(Your goal): Return every line of the data below exactly, but do not include the images.

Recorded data
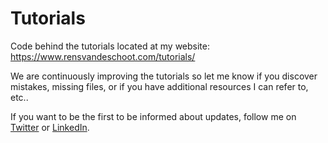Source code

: # Tutorials

Code behind the tutorials located at my website: https://www.rensvandeschoot.com/tutorials/

We are continuously improving the tutorials so let me know if you discover mistakes, missing files, or if you have additional resources I can refer to, etc..

If you want to be the first to be informed about updates, follow me on [Twitter](https://twitter.com/RensvdSchoot) or [LinkedIn](https://www.linkedin.com/rensvandeschoot/).
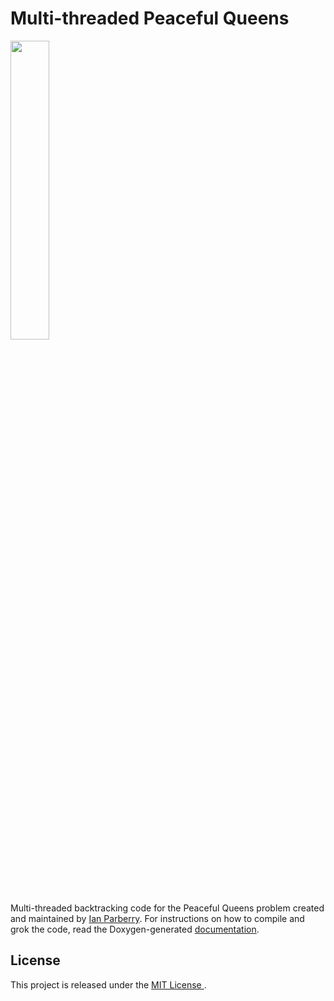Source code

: # Multi-threaded Peaceful Queens

<img src="https://github.com/Ian-Parberry/peacefulqueens/blob/main/Doxygen/Images/135024.svg" alt="" width="35%" />

Multi-threaded backtracking code for the Peaceful Queens problem created and maintained
by [Ian Parberry](http://ianparberry.com/).
For instructions on how to compile and grok the code, read the Doxygen-generated
[documentation](https://ian-parberry.github.io/peacefulqueens_mt). 

## License

This project is released under the [MIT License ](https://github.com/Ian-Parberry/peacefulqueens_mt/blob/master/LICENSE).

(Result below):
Source code

: # Tutorials

Code behind the tutorials located at my website: https://www.rensvandeschoot.com/tutorials/

We are continuously improving the tutorials so let me know if you discover mistakes, missing files, or if you have additional resources I can refer to, etc..

If you want to be the first to be informed about updates, follow me on [Twitter](https://twitter.com/RensvdSchoot) or [LinkedIn](https://www.linkedin.com/rensvandeschoot/).
Source code

: # Multi-threaded Peaceful Queens

<img src="https://github.com/Ian-Parberry/peacefulqueens/blob/main/Doxygen/Images/135024.svg" alt="" width="35%" />

Multi-threaded backtracking code for the Peaceful Queens problem created and maintained
by [Ian Parberry](http://ianparberry.com/).
For instructions on how to compile and grok the code, read the Doxygen-generated
[documentation](https://ian-parberry.github.io/peacefulqueens_mt). 

## License

This project is released under the [MIT License ](https://github.com/Ian-Parberry/peacefulqueens_mt/blob/master/LICENSE).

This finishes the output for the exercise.